You’re a self-proclaimed music junkie. Every two weeks you pore over Rolling Stone, which you’ve been subscribing to since junior high, eventually winding up at the album reviews at the back of the magazine. You read about Lorde’s debut smash, the new collection of Springsteen outtakes, the overhyped Imagine Dragons, and the new EP from hip-hop buzz artist Jhene Aiko.
The Mojo, Uncut, and Q magazines are piled neatly next to your vintage Dual turntable. They explore a wider smorgasbord of Eurocentric obscurities by Talmud Beach, Cigdem Aslan, and First Aid Kit. You’re mostly unimpressed with the writing, though admittedly startled that these magazines are unearthing so much new music you’ve never heard.
“I can do better than that,” you say to yourself, while firing up Spotify to check out the new stuff. But you struggle to bring up a blank document on your laptop.
You know more about music than any of your friends and can hold your own with all of these so-called critics. But where to begin? How do you break through to the printed page and music blogosphere?
6 Tips for Writing About Music
1. Buy a box of reporter’s pads immediately.
Always carry a pad with you and keep another by your music delivery portal. Images will come into your head while you’re listening. Write them down. If you’re more comfortable dictating into your phone, do that instead. Chronicle your raw thoughts and flesh them out later.
2. Listen to all types of music.
Challenge yourself. Step out of your comfort zone. If you usually listen to classic rock à la Led Zeppelin, Aerosmith, and ZZ Top, spend some focused time sampling Kendrick Lamar, Yo-Yo Ma, Nina Simone, and Doc Watson. Instead of your predictable diet of George Strait, Martina McBride, and Rascal Flatts, how about a taste of Sarah Vaughan, Cage the Elephant, or Avicii? Expand your horizons. Narrowcasting is the death knell for a writer.
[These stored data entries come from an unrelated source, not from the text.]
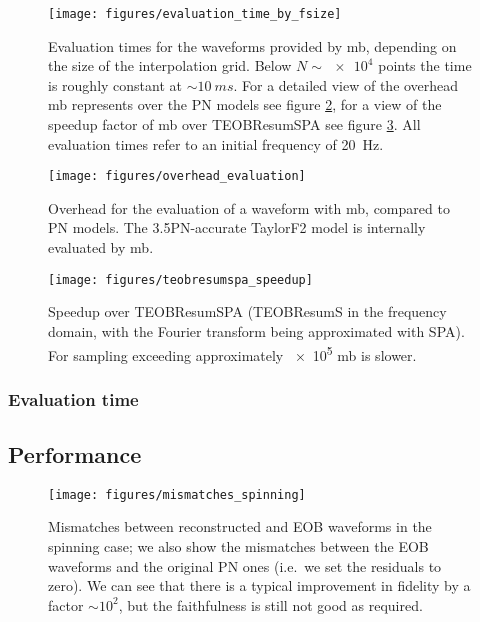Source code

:\documentclass[main.tex]{subfiles}
\begin{document}
\begin{figure}[ht]
\centering
\texttt{[image: figures/evaluation\_time\_by\_fsize]}
\caption{Evaluation times for the waveforms provided by \ac{mb}, depending on the size of the interpolation grid. Below \(N \sim \num{e4}\) points the time is roughly constant at \(\sim \SI{10}{ms}\). For a detailed view of the overhead \ac{mb} represents over the \ac{PN} models see figure \ref{fig:overhead_evaluation}, for a view of the speedup factor of \ac{mb} over TEOBResumSPA see figure \ref{fig:teobresumspa_speedup}. All evaluation times refer to an initial frequency of \SI{20}{Hz}.}
\label{fig:evaluation_time_by_fsize}
\end{figure}

\begin{figure}[ht]
\centering
\texttt{[image: figures/overhead\_evaluation]}
\caption{Overhead for the evaluation of a waveform with \ac{mb}, compared to \ac{PN} models. 
The 3.5PN-accurate TaylorF2 model is internally evaluated by \ac{mb}.}
\label{fig:overhead_evaluation}
\end{figure}

\begin{figure}[ht]
\centering
\texttt{[image: figures/teobresumspa\_speedup]}
\caption{Speedup over TEOBResumSPA (TEOBResumS in the frequency domain, with the Fourier transform being approximated with \ac{SPA}). For sampling exceeding approximately \num{e5} \ac{mb} is slower.}
\label{fig:teobresumspa_speedup}
\end{figure}

\subsubsection{Evaluation time} \label{sec:evaluation-time}

\subsection{Performance} \label{sec:performance}

\begin{figure}[ht]
\centering
\texttt{[image: figures/mismatches\_spinning]}
\caption{Mismatches between reconstructed and \ac{EOB} waveforms in the spinning case; we also show the mismatches between the \ac{EOB} waveforms and the original \ac{PN} ones (i.e.\ we set the residuals to zero). We can see that there is a typical improvement in fidelity by a factor \(\sim 10^2\), but the faithfulness is still not good as required.}
\label{fig:mismatches_spinning}
\end{figure}
\end{document}
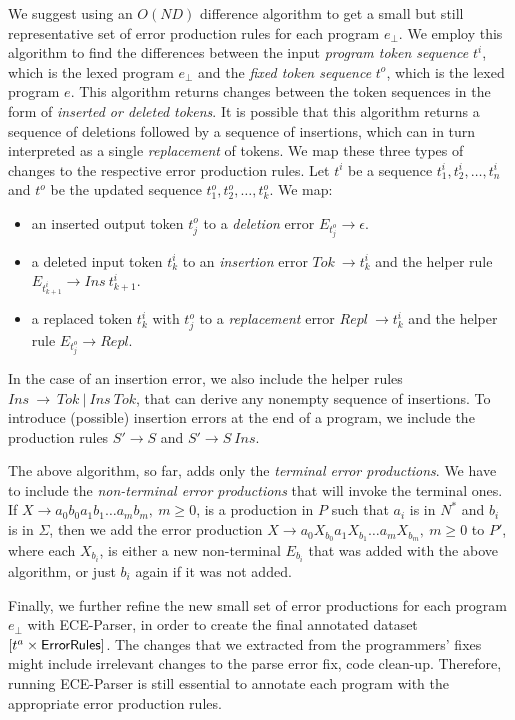 We suggest using an $O(ND)$ difference algorithm to get a small but still
representative set of error production rules for each program $e_{\bot}$. We
employ this algorithm to find the differences between the input
\emph{program token sequence} $t^i$, which is the lexed program $e_{\bot}$ and
the \emph{fixed token sequence} $t^o$, which is the lexed program $e$. This
algorithm returns changes between the token sequences in the form of
\emph{inserted or deleted tokens}. It is possible that this algorithm returns a
sequence of deletions followed by a sequence of insertions, which can in turn
interpreted as a single \emph{replacement} of tokens. We map these three types
of changes to the respective error production rules. Let $t^i$ be a sequence
$t^i_1, t^i_2, \dots, t^i_n$ and $t^o$ be the updated sequence $t^o_1, t^o_2,
\dots, t^o_k$. We map:
\begin{itemize}
    \item an inserted output token $t^o_j$ to a \emph{deletion} error $E_{t^o_j}
    \rightarrow \epsilon$.
    \item a deleted input token $t^i_k$ to an \emph{insertion} error $Tok\
    \rightarrow t^i_k$ and the helper rule $E_{t^i_{k+1}} \rightarrow Ins\
    t^i_{k+1}$.
    \item a replaced token $t^i_k$ with $t^o_j$ to a \emph{replacement} error
    $Repl\ \rightarrow t^i_k$ and the helper rule $E_{t^o_j} \rightarrow Repl$.
\end{itemize}

In the case of an insertion error, we also include the helper rules $Ins\
\rightarrow\ Tok\ \vert\ Ins\ Tok$, that can derive any nonempty sequence of
insertions. To introduce (possible) insertion errors at the end of a program, we
include the production rules $S' \rightarrow S$ and $S' \rightarrow S\ Ins$.

The above algorithm, so far, adds only the \emph{terminal error productions}. We
have to include the \emph{non-terminal error productions} that will invoke the
terminal ones. If $X \rightarrow a_0b_0a_1b_1 \dots a_mb_m,\ m \geq 0$, is a
production in $P$ such that $a_i$ is in $N^*$ and $b_i$ is in $\Sigma$, then we
add the error production $X \rightarrow a_0X_{b_0}a_1X_{b_1} \dots a_mX_{b_m},\
m \geq 0$ to $P'$, where each $X_{b_i}$, is either a new non-terminal $E_{b_i}$
that was added with the above algorithm, or just $b_i$ again if it was not
added.

Finally, we further refine the new small set of error productions for each
program $e_{\bot}$ with ECE-Parser, in order to create the final annotated
dataset $[t^a \times \mathsf{ErrorRules}]$. The changes that we extracted from
the programmers' fixes might include irrelevant changes to the parse error fix,
\eg code clean-up. Therefore, running ECE-Parser is still essential to annotate
each program with the appropriate error production rules.



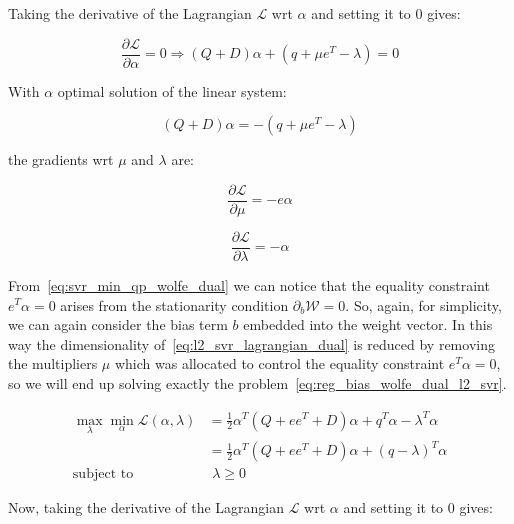 Taking the derivative of the Lagrangian $\mathcal{L}$ wrt $\alpha$ and setting it to 0 gives:

\begin{equation} \label{eq:l2_svr_lagrangian_der_a}
	\frac{\partial \mathcal{L}}{\partial \alpha}=0\Rightarrow (Q+D) \alpha + (q + \mu e^T - \lambda) = 0
\end{equation}

With $\alpha$ optimal solution of the linear system:

\begin{equation} \label{eq:l2_svr_lagrangian_sol}
    (Q+D) \alpha = - (q + \mu e^T - \lambda)
\end{equation}

the gradients wrt $\mu$ and $\lambda$ are:

\begin{equation} \label{eq:l2_svr_lagrangian_der_mu}
	\frac{\partial \mathcal{L}}{\partial \mu}=-e \alpha
\end{equation}

\begin{equation} \label{eq:l2_svr_lagrangian_der_lalbda}
    \frac{\partial \mathcal{L}}{\partial \lambda}=-\alpha
\end{equation}

From~\eqref{eq:svr_min_qp_wolfe_dual} we can notice that the equality constraint $e^T \alpha = 0$ arises from the stationarity condition $\partial_{{b}} \mathcal{W}=0$. So, again, for simplicity, we can again consider the bias term $b$ embedded into the weight vector. In this way the dimensionality of~\eqref{eq:l2_svr_lagrangian_dual} is reduced by removing the multipliers $\mu$ which was allocated to control the equality constraint $e^T \alpha=0$, so we will end up solving exactly the problem~\eqref{eq:reg_bias_wolfe_dual_l2_svr}.

\begin{equation} \label{eq:l2_svr_lb_lagrangian_dual}
	\begin{aligned}
    	\max_{\lambda} \min_{\alpha} \mathcal{L}(\alpha,\lambda) &= \frac{1}{2} \alpha^T (Q + ee^T + D) \alpha+q^T\alpha - \lambda^T \alpha \\
    &= \frac{1}{2} \alpha^T (Q + ee^T + D)\alpha + (q - \lambda)^T \alpha \\
    \text{subject to} \quad & \,\, \lambda \geq 0
	\end{aligned}
\end{equation}

Now, taking the derivative of the Lagrangian $\mathcal{L}$ wrt $\alpha$ and setting it to 0 gives:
3. Constantly read about music.
This is mindlessly simple advice, but it’s crucial that you devote long hours to reading. Absorb as much information as you can from periodicals, biographies, and reference books. Visit artists’ websites, Wiki pages, and gobble up some music memoirs (suggestion: begin with Chronicles by Bob Dylan and Just Kids by Patti Smith). Knowledge will spark your flow.
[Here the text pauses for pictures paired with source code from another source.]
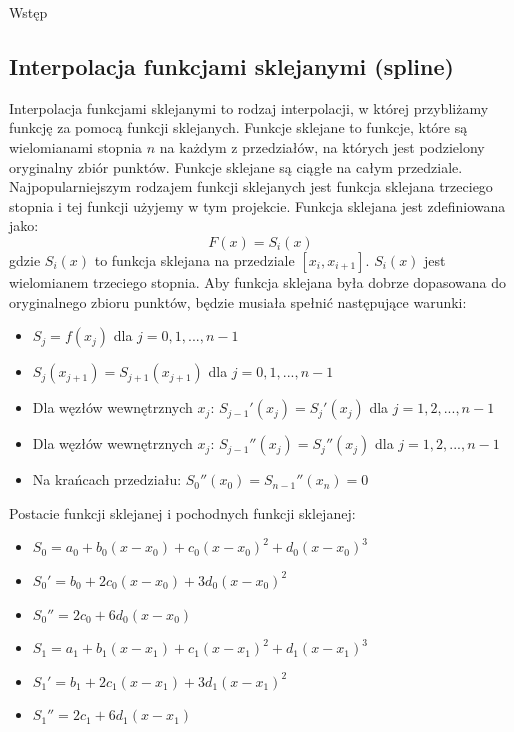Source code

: \documentclass{article}
\begin{document}
\begin{section}{Wstęp}
  \subsection{Interpolacja funkcjami sklejanymi (spline)}
  Interpolacja funkcjami sklejanymi to rodzaj interpolacji, w której przybliżamy funkcję za pomocą funkcji sklejanych.
  Funkcje sklejane to funkcje, które są wielomianami stopnia $n$ na każdym z przedziałów, na których jest podzielony
  oryginalny zbiór punktów. Funkcje sklejane są ciągłe na całym przedziale.
  Najpopularniejszym rodzajem funkcji sklejanych jest funkcja sklejana trzeciego stopnia i tej funkcji użyjemy w tym
  projekcie. Funkcja sklejana jest zdefiniowana jako:
  \begin{equation}
    F(x) = S_{i}(x)
  \end{equation}
  gdzie $S_{i}(x)$ to funkcja sklejana na przedziale $[x_{i}, x_{i+1}]$. $S_{i}(x)$ jest wielomianem trzeciego stopnia.
  Aby funkcja sklejana była dobrze dopasowana do oryginalnego zbioru punktów, będzie musiała spełnić następujące warunki:
  \begin{itemize}
    \item $S_{j} = f(x_{j})$ dla $j = 0, 1, ..., n - 1$
    \item $S_{j}(x_{j+1}) = S_{j+1}(x_{j+1})$ dla $j = 0, 1, ..., n - 1$
    \item Dla węzłów wewnętrznych $x_{j}$: $S_{j-1}'(x_{j}) = S_{j}'(x_{j})$ dla $j = 1, 2, ..., n - 1$ 
    \item Dla węzłów wewnętrznych $x_{j}$: $S_{j-1}''(x_{j}) = S_{j}''(x_{j})$ dla $j = 1, 2, ..., n - 1$
    \item Na krańcach przedziału: $S_{0}''(x_{0}) = S_{n-1}''(x_{n}) = 0$
  \end{itemize}\cite{wyklad5}
  Postacie funkcji sklejanej i pochodnych funkcji sklejanej:
  \begin{itemize}
    \item $S_{0} = a_{0} + b_{0}(x - x_{0}) + c_{0}(x - x_{0})^{2} + d_{0}(x - x_{0})^{3}$
    \item $S_{0}' = b_{0} + 2c_{0}(x - x_{0}) + 3d_{0}(x - x_{0})^{2}$
    \item $S_{0}'' = 2c_{0} + 6d_{0}(x - x_{0})$
    \item $S_{1} = a_{1} + b_{1}(x - x_{1}) + c_{1}(x - x_{1})^{2} + d_{1}(x - x_{1})^{3}$
    \item $S_{1}' = b_{1} + 2c_{1}(x - x_{1}) + 3d_{1}(x - x_{1})^{2}$
    \item $S_{1}'' = 2c_{1} + 6d_{1}(x - x_{1})$

\end{itemize}
\end{section}
\end{document}
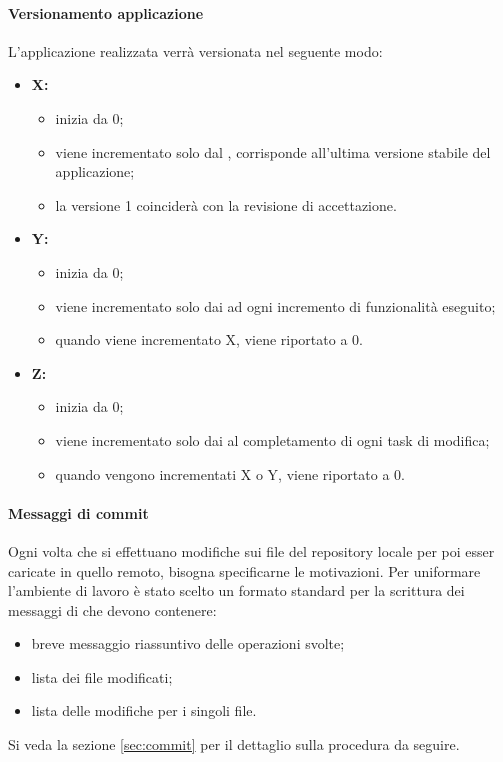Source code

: 		\paragraph{Versionamento applicazione}
		L'applicazione realizzata verrà versionata nel seguente modo:
		\begin{itemize}
			\item \textbf{X:}
			\begin{itemize}
				\item inizia da 0;
				\item viene incrementato solo dal \responsabilediprogetto, corrisponde all'ultima versione stabile del applicazione; 
				\item la versione 1 coinciderà con la revisione di accettazione.
			\end{itemize}
			\item \textbf{Y:}
			\begin{itemize}
				\item inizia da 0;
				\item viene incrementato solo dai \verificatori{} ad ogni incremento di funzionalità eseguito;
				\item quando viene incrementato X, viene riportato a 0.
			\end{itemize}
			\item \textbf{Z:}
			\begin{itemize}
				\item inizia da 0;
				\item viene incrementato solo dai \programmatori{} al completamento di ogni task di modifica;
				\item quando vengono incrementati X o Y, viene riportato a 0.
			\end{itemize}
		\end{itemize}
  
        \paragraph{Messaggi di commit}
        Ogni volta che si effettuano modifiche sui file del repository locale per poi esser caricate in quello remoto, bisogna specificarne le motivazioni. Per uniformare l'ambiente di lavoro è stato scelto un formato standard per la scrittura dei messaggi di  che devono contenere:
        \begin{itemize}
            \item breve messaggio riassuntivo delle operazioni svolte;
            \item lista dei file modificati;
            \item lista delle modifiche per i singoli file.
        \end{itemize}
        Si veda la sezione \ref{sec:commit} per il dettaglio sulla procedura da seguire.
4. Experience live music as often as possible.
Bring one of those aforementioned reporter’s pads. Scrawl notes and setlists (don’t be embarrassed to ask the person next to you about a song title that you’re unfamiliar with). You’re not going to be able to sleep after an exciting concert anyway, so write a few paragraphs about your experience while it’s still fresh. Revisit it in the morning.
5. Write about what you don’t like.
This is the only way you’ll grow as a writer. It’s too easy to be a fan and write gushing platitudes about your favorites. If you’re a devotee of the Eagles and Jimmy Buffett, try writing about Kraftwerk or Flaco Jimenez. If all you listen to is Deep Purple and Pink Floyd, check out Chick Corea and Five Finger Death Punch. You’ll hone your writing chops by articulating why you don’t like a specific piece of music.
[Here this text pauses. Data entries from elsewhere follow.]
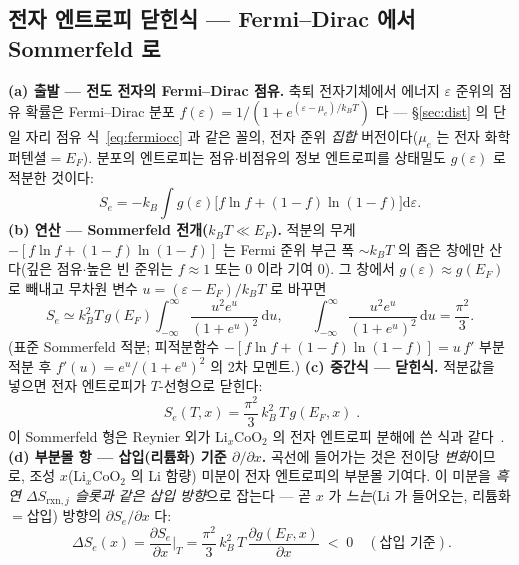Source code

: \documentclass[11pt,a4paper]{article}
\newcommand{\dd}{\mathrm{d}}
\newcommand{\rxn}{\mathrm{rxn}}
\begin{document}
\subsection{전자 엔트로피 닫힌식 — Fermi--Dirac 에서 Sommerfeld 로}
\textbf{(a) 출발 — 전도 전자의 Fermi--Dirac 점유.} 축퇴 전자기체에서 에너지 $\varepsilon$ 준위의 점유 확률은
Fermi--Dirac 분포 $f(\varepsilon)=1/(1+e^{(\varepsilon-\mu_e)/k_BT})$ 다 — \S\ref{sec:dist} 의 단일 자리 점유
식~\eqref{eq:fermiocc} 과 같은 꼴의, 전자 준위 \emph{집합} 버전이다($\mu_e$ 는 전자 화학퍼텐셜$=E_F$). 분포의
엔트로피는 점유$\cdot$비점유의 정보 엔트로피를 상태밀도 $g(\varepsilon)$ 로 적분한 것이다:
\begin{equation}
S_e=-k_B\!\int\! g(\varepsilon)\big[f\ln f+(1-f)\ln(1-f)\big]\dd\varepsilon.
\label{eq:Sfd}
\end{equation}
\textbf{(b) 연산 — Sommerfeld 전개($k_BT\ll E_F$).} 적분의 무게 $-[f\ln f+(1-f)\ln(1-f)]$ 는 Fermi 준위 부근
폭 $\sim k_BT$ 의 좁은 창에만 산다(깊은 점유$\cdot$높은 빈 준위는 $f\!\approx\!1$ 또는 $0$ 이라 기여 $0$). 그 창에서
$g(\varepsilon)\approx g(E_F)$ 로 빼내고 무차원 변수 $u=(\varepsilon-E_F)/k_BT$ 로 바꾸면
\begin{equation}
S_e\simeq k_B^2T\,g(E_F)\!\int_{-\infty}^{\infty}\!\frac{u^2 e^{u}}{(1+e^{u})^2}\,\dd u,
\qquad \int_{-\infty}^{\infty}\!\frac{u^2 e^{u}}{(1+e^{u})^2}\,\dd u=\frac{\pi^2}{3}.
\label{eq:sommerfeld}
\end{equation}
(표준 Sommerfeld 적분; 피적분함수 $-[f\ln f+(1-f)\ln(1-f)]=u\,f'$ 부분적분 후 $f'(u)=e^u/(1+e^u)^2$ 의 2차
모멘트.) \textbf{(c) 중간식 — 닫힌식.} 적분값을 넣으면 전자 엔트로피가 $T$-선형으로 닫힌다:
\begin{equation}
\boxed{\;S_e(T,x)=\frac{\pi^2}{3}\,k_B^2\,T\,g(E_F,x)\;.}
\label{eq:Se}
\end{equation}
이 Sommerfeld 형은 Reynier 외가 Li$_x$CoO$_2$ 의 전자 엔트로피 분해에 쓴 식과 같다~\cite{reynier2004}.
\textbf{(d) 부분몰 항 — 삽입(리튬화) 기준 $\partial/\partial x$.} 곡선에 들어가는 것은 전이당 \emph{변화}이므로,
조성 $x$(Li$_x$CoO$_2$ 의 Li 함량) 미분이 전자 엔트로피의 부분몰 기여다. 이 미분을 \emph{흑연 $\Delta S_{\rxn,j}$
슬롯과 같은 삽입 방향}으로 잡는다 — 곧 $x$ 가 \emph{느는}(Li 가 들어오는, 리튬화$=$삽입) 방향의 $\partial S_e/\partial x$ 다:
\begin{equation}
\boxed{\;\Delta S_e(x)=\frac{\partial S_e}{\partial x}\Big|_T
=\frac{\pi^2}{3}\,k_B^2\,T\,\frac{\partial g(E_F,x)}{\partial x}\;<\;0\quad(\text{삽입 기준}).}
\label{eq:dSe}
\end{equation}
\end{document}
6. Google “music magazines” and “music blogs.”
It’s overwhelming and it may initially convince you to ditch your pens, pads, and keyboards altogether. Yet, this is a comprehensive way of seeing what you’re up against, who your allies are, and who’s looking for some hot new writers. It may seem like you’re gathering acorns for a long winter, but you’ll find a few gems while sifting through the rubble.